DATA EXCERPTS:
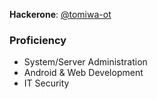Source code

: 

<!--
**Tomiwa-Ot/Tomiwa-Ot** is a ✨ _special_ ✨ repository because its `README.md` (this file) appears on your GitHub profile.
Here are some ideas to get you started:

- 🔭 I’m currently working on ...
- 🌱 I’m currently learning ...
- 👯 I’m looking to collaborate on ...
- 🤔 I’m looking for help with ...
- 💬 Ask me about ...
- 📫 How to reach me: ...
- 😄 Pronouns: ...
- ⚡ Fun fact: ...
![Flask](https://img.shields.io/badge/Flask-FFFFFF?style=for-the-badge&logo=flask&logoColor=black)
-->
**Hackerone**: [@tomiwa-ot](https://hackerone.com/tomiwa-ot)

### Proficiency
- System/Server Administration
- Android & Web Development
- IT Security
<!--
### Stack

![Python](https://img.shields.io/badge/Python-14354C?style=for-the-badge&logo=python&logoColor=ffdd54) 
![php](https://img.shields.io/badge/Php-8993BE?style=for-the-badge&logo=php&logoColor=white)
![Flutter](https://img.shields.io/badge/Flutter-0096FF?style=for-the-badge&logo=flutter&logoColor=white)
-->
<!--### Training
- Comptia **A+**
- Comptia **Network+**
- Comptia **Security+**
-->
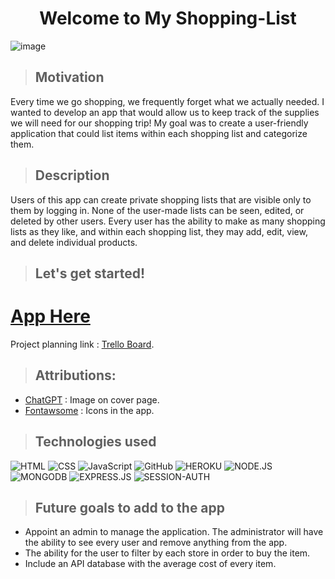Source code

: # <center> **Welcome to My Shopping-List** </center>

![image](https://github.com/user-attachments/assets/a1d26dc7-350c-4d02-9bcb-f655e11a7d49)

> ## Motivation
Every time we go shopping, we frequently forget what we actually needed. I wanted to develop an app that would allow us to keep track of the supplies we will need for our shopping trip! My goal was to create a user-friendly application that could list items within each shopping list and categorize them. 

> ## Description
Users of this app can create private shopping lists that are visible only to them by logging in. None of the user-made lists can be seen, edited, or deleted by other users. Every user has the ability to make as many shopping lists as they like, and within each shopping list, they may add, edit, view, and delete individual products.

> ## Let's get started!


# **[App Here](https://syopinglist-56262e06c255.herokuapp.com/)** 


Project planning link : [Trello Board](https://trello.com/b/IHPtyUYa/taes-trello-board).

> ## Attributions:
* [ChatGPT](https://chatgpt.com/) : Image on cover page.
* [Fontawsome](https://fontawesome.com/) : Icons in the app.

> ## Technologies used

![HTML](https://img.shields.io/badge/HTML-239120?style=for-the-badge&logo=html5&logoColor=white) ![CSS](https://img.shields.io/badge/CSS-239120?&style=for-the-badge&logo=css3&logoColor=white) ![JavaScript](https://img.shields.io/badge/JavaScript-F7DF1E?style=for-the-badge&logo=javascript&logoColor=black) ![GitHub](https://img.shields.io/badge/GitHub-100000?style=for-the-badge&logo=github&logoColor=white)
![HEROKU](https://img.shields.io/badge/Heroku-430098?style=for-the-badge&logo=heroku&logoColor=white)
![NODE.JS](https://img.shields.io/badge/Node.js-43853D?style=for-the-badge&logo=node.js&logoColor=white)
![MONGODB](https://img.shields.io/badge/MongoDB-4EA94B?style=for-the-badge&logo=mongodb&logoColor=white)
![EXPRESS.JS](https://img.shields.io/badge/Express.js-404D59?style=for-the-badge)
![SESSION-AUTH](https://img.shields.io/badge/Session-000000.svg?style=for-the-badge&logo=Session&logoColor=white)

> ## Future goals to add to the app
* Appoint an admin to manage the application. The administrator will have the ability to see every user and remove anything from the app.
* The ability for the user to filter by each store in order to buy the item.
* Include an API database with the average cost of every item.




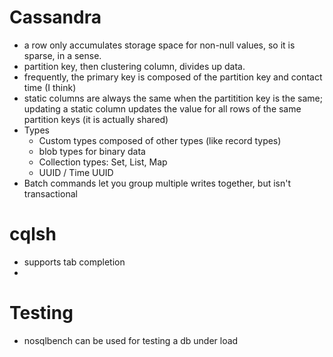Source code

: 
# Cassandra
- a row only accumulates storage space for non-null values, so it is sparse, in a sense.
- partition key, then clustering column, divides up data.
- frequently, the primary key is composed of the partition key and contact time (I think)
- static columns are always the same when the partitition key is the same; updating a static column updates the value for all rows of the same partition keys (it is actually shared)
- Types
  - Custom types composed of other types (like record types)
  - blob types for binary data
  - Collection types: Set, List, Map
  - UUID / Time UUID
- Batch commands let you group multiple writes together, but isn't transactional

# cqlsh
- supports tab completion
- 

# Testing
- nosqlbench can be used for testing a db under load
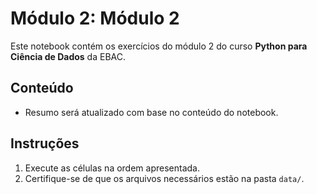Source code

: # Módulo 2: Módulo 2
Este notebook contém os exercícios do módulo 2 do curso **Python para Ciência de Dados** da EBAC.

## Conteúdo
- Resumo será atualizado com base no conteúdo do notebook.

## Instruções
1. Execute as células na ordem apresentada.
2. Certifique-se de que os arquivos necessários estão na pasta `data/`.
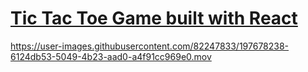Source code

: # [Tic Tac Toe Game built with React](https://frontendella.github.io/Tic-Tac-Toe-Game/)


https://user-images.githubusercontent.com/82247833/197678238-6124db53-5049-4b23-aad0-a4f91cc969e0.mov


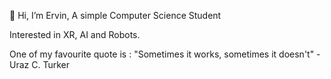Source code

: 👋 Hi, I’m Ervin, A simple Computer Science Student 

 Interested in XR, AI and Robots.

One of my favourite quote is : 
"Sometimes it works, sometimes it doesn't" - Uraz C. Turker

<!---
RivenSama/RivenSama is a ✨ special ✨ repository because its `README.md` (this file) appears on your GitHub profile.
You can click the Preview link to take a look at your changes.
--->
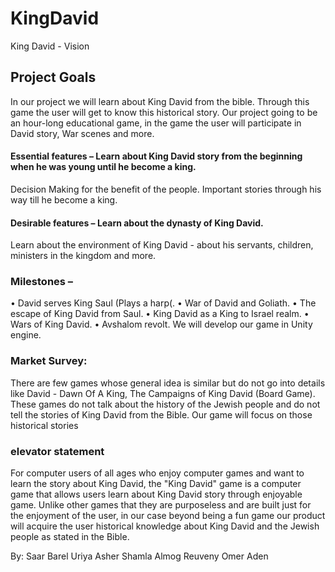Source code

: # KingDavid

King David - Vision
## Project Goals
In our project we will learn about King David from the bible. Through this game the user will get to know this historical story.
Our project going to be an hour-long educational game, in the game the user will participate in David story, War scenes and more.
#### Essential features – Learn about King David story from the beginning when he was young until he become a king.
Decision Making for the benefit of the people.
Important stories through his way till he become a king.
#### Desirable features – Learn about the dynasty of King David.
Learn about the environment of King David - about his servants, children, ministers in the kingdom and more.
### Milestones – 
•	David serves King Saul (Plays a harp(.
•	War of David and Goliath.
•	The escape of King David from Saul.
•	King David as a King to Israel realm.
•	Wars of King David.
•	Avshalom revolt.
We will develop our game in Unity engine.
### Market Survey:
There are few games whose general idea is similar but do not go into details like David - Dawn Of A King, The Campaigns of King David (Board Game). These games do not talk about the history of the Jewish people and do not tell the stories of King David from the Bible. Our game will focus on those historical stories
### elevator statement
For computer users of all ages who enjoy computer games and want to learn the story about King David, the "King David" game is a computer game that allows users learn about King David story through enjoyable game. Unlike other games that they are purposeless and are built just for the enjoyment of the user, in our case beyond being a fun game our product will acquire the user historical knowledge about King David and the Jewish people as stated in the Bible.

By:
Saar Barel 
Uriya Asher Shamla 
Almog Reuveny 
Omer Aden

REQUIRED WORK:
Retype each line of the listing above word for word. Exclude the pictures.

REPLY TO THE TASK:
Source code

: 

<!--
**Tomiwa-Ot/Tomiwa-Ot** is a ✨ _special_ ✨ repository because its `README.md` (this file) appears on your GitHub profile.
Here are some ideas to get you started:

- 🔭 I’m currently working on ...
- 🌱 I’m currently learning ...
- 👯 I’m looking to collaborate on ...
- 🤔 I’m looking for help with ...
- 💬 Ask me about ...
- 📫 How to reach me: ...
- 😄 Pronouns: ...
- ⚡ Fun fact: ...
![Flask](https://img.shields.io/badge/Flask-FFFFFF?style=for-the-badge&logo=flask&logoColor=black)
-->
**Hackerone**: [@tomiwa-ot](https://hackerone.com/tomiwa-ot)

### Proficiency
- System/Server Administration
- Android & Web Development
- IT Security
<!--
### Stack

![Python](https://img.shields.io/badge/Python-14354C?style=for-the-badge&logo=python&logoColor=ffdd54) 
![php](https://img.shields.io/badge/Php-8993BE?style=for-the-badge&logo=php&logoColor=white)
![Flutter](https://img.shields.io/badge/Flutter-0096FF?style=for-the-badge&logo=flutter&logoColor=white)
-->
<!--### Training
- Comptia **A+**
- Comptia **Network+**
- Comptia **Security+**
-->
Source code

: # <center> **Welcome to My Shopping-List** </center>

![image](https://github.com/user-attachments/assets/a1d26dc7-350c-4d02-9bcb-f655e11a7d49)

> ## Motivation
Every time we go shopping, we frequently forget what we actually needed. I wanted to develop an app that would allow us to keep track of the supplies we will need for our shopping trip! My goal was to create a user-friendly application that could list items within each shopping list and categorize them. 

> ## Description
Users of this app can create private shopping lists that are visible only to them by logging in. None of the user-made lists can be seen, edited, or deleted by other users. Every user has the ability to make as many shopping lists as they like, and within each shopping list, they may add, edit, view, and delete individual products.

> ## Let's get started!


# **[App Here](https://syopinglist-56262e06c255.herokuapp.com/)** 


Project planning link : [Trello Board](https://trello.com/b/IHPtyUYa/taes-trello-board).

> ## Attributions:
* [ChatGPT](https://chatgpt.com/) : Image on cover page.
* [Fontawsome](https://fontawesome.com/) : Icons in the app.

> ## Technologies used

![HTML](https://img.shields.io/badge/HTML-239120?style=for-the-badge&logo=html5&logoColor=white) ![CSS](https://img.shields.io/badge/CSS-239120?&style=for-the-badge&logo=css3&logoColor=white) ![JavaScript](https://img.shields.io/badge/JavaScript-F7DF1E?style=for-the-badge&logo=javascript&logoColor=black) ![GitHub](https://img.shields.io/badge/GitHub-100000?style=for-the-badge&logo=github&logoColor=white)
![HEROKU](https://img.shields.io/badge/Heroku-430098?style=for-the-badge&logo=heroku&logoColor=white)
![NODE.JS](https://img.shields.io/badge/Node.js-43853D?style=for-the-badge&logo=node.js&logoColor=white)
![MONGODB](https://img.shields.io/badge/MongoDB-4EA94B?style=for-the-badge&logo=mongodb&logoColor=white)
![EXPRESS.JS](https://img.shields.io/badge/Express.js-404D59?style=for-the-badge)
![SESSION-AUTH](https://img.shields.io/badge/Session-000000.svg?style=for-the-badge&logo=Session&logoColor=white)

> ## Future goals to add to the app
* Appoint an admin to manage the application. The administrator will have the ability to see every user and remove anything from the app.
* The ability for the user to filter by each store in order to buy the item.
* Include an API database with the average cost of every item.




Source code

: 
# Cassandra
- a row only accumulates storage space for non-null values, so it is sparse, in a sense.
- partition key, then clustering column, divides up data.
- frequently, the primary key is composed of the partition key and contact time (I think)
- static columns are always the same when the partitition key is the same; updating a static column updates the value for all rows of the same partition keys (it is actually shared)
- Types
  - Custom types composed of other types (like record types)
  - blob types for binary data
  - Collection types: Set, List, Map
  - UUID / Time UUID
- Batch commands let you group multiple writes together, but isn't transactional

# cqlsh
- supports tab completion
- 

# Testing
- nosqlbench can be used for testing a db under load
Source code

: # Módulo 2: Módulo 2
Este notebook contém os exercícios do módulo 2 do curso **Python para Ciência de Dados** da EBAC.

## Conteúdo
- Resumo será atualizado com base no conteúdo do notebook.

## Instruções
1. Execute as células na ordem apresentada.
2. Certifique-se de que os arquivos necessários estão na pasta `data/`.
Source code

: # [Tic Tac Toe Game built with React](https://frontendella.github.io/Tic-Tac-Toe-Game/)


https://user-images.githubusercontent.com/82247833/197678238-6124db53-5049-4b23-aad0-a4f91cc969e0.mov


Source code

: 👋 Hi, I’m Ervin, A simple Computer Science Student 

 Interested in XR, AI and Robots.

One of my favourite quote is : 
"Sometimes it works, sometimes it doesn't" - Uraz C. Turker

<!---
RivenSama/RivenSama is a ✨ special ✨ repository because its `README.md` (this file) appears on your GitHub profile.
You can click the Preview link to take a look at your changes.
--->
Source code

: # KingDavid

King David - Vision
## Project Goals
In our project we will learn about King David from the bible. Through this game the user will get to know this historical story.
Our project going to be an hour-long educational game, in the game the user will participate in David story, War scenes and more.
#### Essential features – Learn about King David story from the beginning when he was young until he become a king.
Decision Making for the benefit of the people.
Important stories through his way till he become a king.
#### Desirable features – Learn about the dynasty of King David.
Learn about the environment of King David - about his servants, children, ministers in the kingdom and more.
### Milestones – 
•	David serves King Saul (Plays a harp(.
•	War of David and Goliath.
•	The escape of King David from Saul.
•	King David as a King to Israel realm.
•	Wars of King David.
•	Avshalom revolt.
We will develop our game in Unity engine.
### Market Survey:
There are few games whose general idea is similar but do not go into details like David - Dawn Of A King, The Campaigns of King David (Board Game). These games do not talk about the history of the Jewish people and do not tell the stories of King David from the Bible. Our game will focus on those historical stories
### elevator statement
For computer users of all ages who enjoy computer games and want to learn the story about King David, the "King David" game is a computer game that allows users learn about King David story through enjoyable game. Unlike other games that they are purposeless and are built just for the enjoyment of the user, in our case beyond being a fun game our product will acquire the user historical knowledge about King David and the Jewish people as stated in the Bible.

By:
Saar Barel 
Uriya Asher Shamla 
Almog Reuveny 
Omer Aden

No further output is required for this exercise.